(Rendered images with source text)
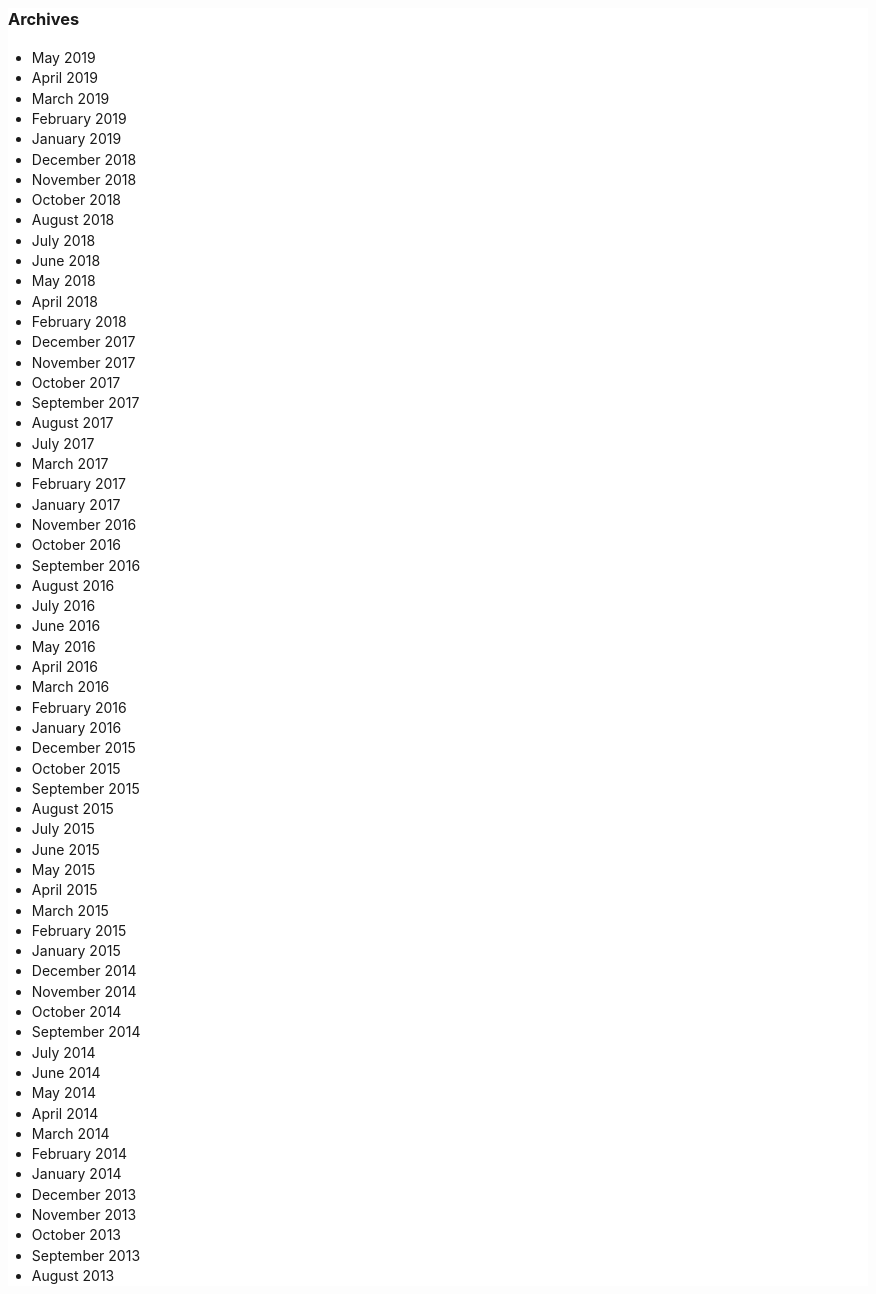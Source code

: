### Archives

- May 2019
- April 2019
- March 2019
- February 2019
- January 2019
- December 2018
- November 2018
- October 2018
- August 2018
- July 2018
- June 2018
- May 2018
- April 2018
- February 2018
- December 2017
- November 2017
- October 2017
- September 2017
- August 2017
- July 2017
- March 2017
- February 2017
- January 2017
- November 2016
- October 2016
- September 2016
- August 2016
- July 2016
- June 2016
- May 2016
- April 2016
- March 2016
- February 2016
- January 2016
- December 2015
- October 2015
- September 2015
- August 2015
- July 2015
- June 2015
- May 2015
- April 2015
- March 2015
- February 2015
- January 2015
- December 2014
- November 2014
- October 2014
- September 2014
- July 2014
- June 2014
- May 2014
- April 2014
- March 2014
- February 2014
- January 2014
- December 2013
- November 2013
- October 2013
- September 2013
- August 2013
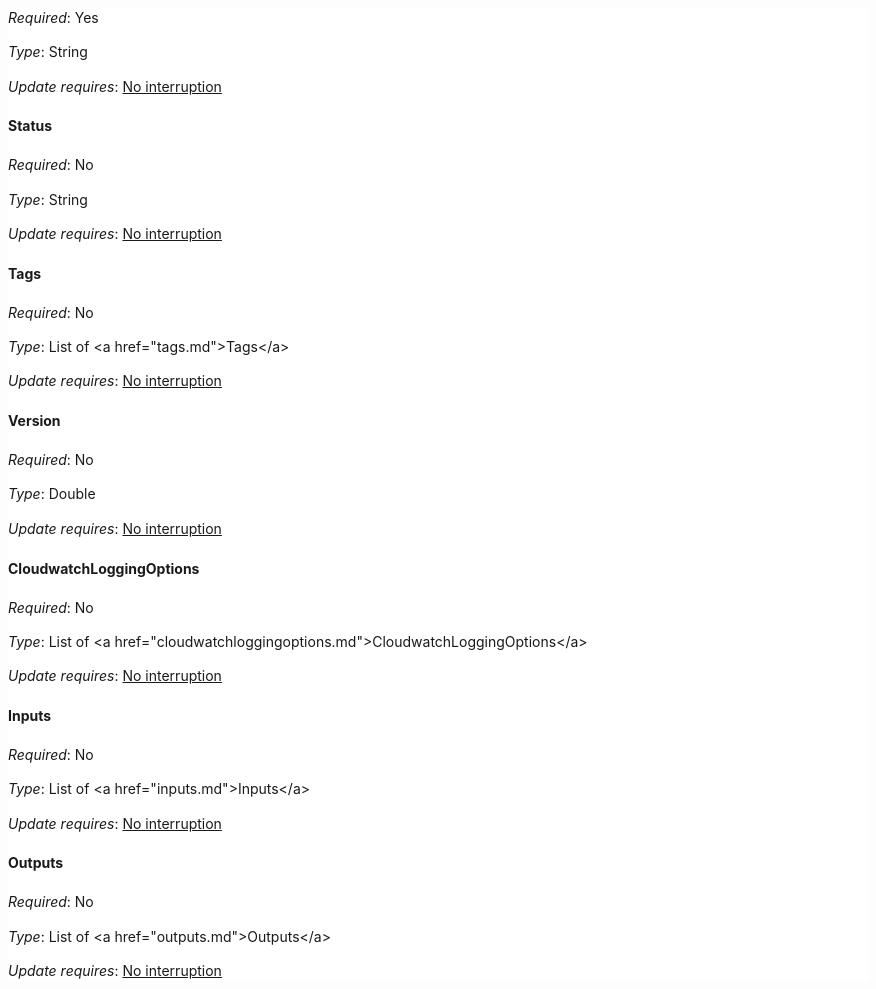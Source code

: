 _Required_: Yes

_Type_: String

_Update requires_: [No interruption](https://docs.aws.amazon.com/AWSCloudFormation/latest/UserGuide/using-cfn-updating-stacks-update-behaviors.html#update-no-interrupt)

#### Status

_Required_: No

_Type_: String

_Update requires_: [No interruption](https://docs.aws.amazon.com/AWSCloudFormation/latest/UserGuide/using-cfn-updating-stacks-update-behaviors.html#update-no-interrupt)

#### Tags

_Required_: No

_Type_: List of &lt;a href=&#34;tags.md&#34;&gt;Tags&lt;/a&gt;

_Update requires_: [No interruption](https://docs.aws.amazon.com/AWSCloudFormation/latest/UserGuide/using-cfn-updating-stacks-update-behaviors.html#update-no-interrupt)

#### Version

_Required_: No

_Type_: Double

_Update requires_: [No interruption](https://docs.aws.amazon.com/AWSCloudFormation/latest/UserGuide/using-cfn-updating-stacks-update-behaviors.html#update-no-interrupt)

#### CloudwatchLoggingOptions

_Required_: No

_Type_: List of &lt;a href=&#34;cloudwatchloggingoptions.md&#34;&gt;CloudwatchLoggingOptions&lt;/a&gt;

_Update requires_: [No interruption](https://docs.aws.amazon.com/AWSCloudFormation/latest/UserGuide/using-cfn-updating-stacks-update-behaviors.html#update-no-interrupt)

#### Inputs

_Required_: No

_Type_: List of &lt;a href=&#34;inputs.md&#34;&gt;Inputs&lt;/a&gt;

_Update requires_: [No interruption](https://docs.aws.amazon.com/AWSCloudFormation/latest/UserGuide/using-cfn-updating-stacks-update-behaviors.html#update-no-interrupt)

#### Outputs

_Required_: No

_Type_: List of &lt;a href=&#34;outputs.md&#34;&gt;Outputs&lt;/a&gt;

_Update requires_: [No interruption](https://docs.aws.amazon.com/AWSCloudFormation/latest/UserGuide/using-cfn-updating-stacks-update-behaviors.html#update-no-interrupt)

What needs to be done:
Except for the pictures, print the data above exactly.

Result for this exercise:
Source code

:### Archives

- May 2019
- April 2019
- March 2019
- February 2019
- January 2019
- December 2018
- November 2018
- October 2018
- August 2018
- July 2018
- June 2018
- May 2018
- April 2018
- February 2018
- December 2017
- November 2017
- October 2017
- September 2017
- August 2017
- July 2017
- March 2017
- February 2017
- January 2017
- November 2016
- October 2016
- September 2016
- August 2016
- July 2016
- June 2016
- May 2016
- April 2016
- March 2016
- February 2016
- January 2016
- December 2015
- October 2015
- September 2015
- August 2015
- July 2015
- June 2015
- May 2015
- April 2015
- March 2015
- February 2015
- January 2015
- December 2014
- November 2014
- October 2014
- September 2014
- July 2014
- June 2014
- May 2014
- April 2014
- March 2014
- February 2014
- January 2014
- December 2013
- November 2013
- October 2013
- September 2013
- August 2013
Source code

: _Required_: Yes

_Type_: String

_Update requires_: [No interruption](https://docs.aws.amazon.com/AWSCloudFormation/latest/UserGuide/using-cfn-updating-stacks-update-behaviors.html#update-no-interrupt)

#### Status

_Required_: No

_Type_: String

_Update requires_: [No interruption](https://docs.aws.amazon.com/AWSCloudFormation/latest/UserGuide/using-cfn-updating-stacks-update-behaviors.html#update-no-interrupt)

#### Tags

_Required_: No

_Type_: List of &lt;a href=&#34;tags.md&#34;&gt;Tags&lt;/a&gt;

_Update requires_: [No interruption](https://docs.aws.amazon.com/AWSCloudFormation/latest/UserGuide/using-cfn-updating-stacks-update-behaviors.html#update-no-interrupt)

#### Version

_Required_: No

_Type_: Double

_Update requires_: [No interruption](https://docs.aws.amazon.com/AWSCloudFormation/latest/UserGuide/using-cfn-updating-stacks-update-behaviors.html#update-no-interrupt)

#### CloudwatchLoggingOptions

_Required_: No

_Type_: List of &lt;a href=&#34;cloudwatchloggingoptions.md&#34;&gt;CloudwatchLoggingOptions&lt;/a&gt;

_Update requires_: [No interruption](https://docs.aws.amazon.com/AWSCloudFormation/latest/UserGuide/using-cfn-updating-stacks-update-behaviors.html#update-no-interrupt)

#### Inputs

_Required_: No

_Type_: List of &lt;a href=&#34;inputs.md&#34;&gt;Inputs&lt;/a&gt;

_Update requires_: [No interruption](https://docs.aws.amazon.com/AWSCloudFormation/latest/UserGuide/using-cfn-updating-stacks-update-behaviors.html#update-no-interrupt)

#### Outputs

_Required_: No

_Type_: List of &lt;a href=&#34;outputs.md&#34;&gt;Outputs&lt;/a&gt;

_Update requires_: [No interruption](https://docs.aws.amazon.com/AWSCloudFormation/latest/UserGuide/using-cfn-updating-stacks-update-behaviors.html#update-no-interrupt)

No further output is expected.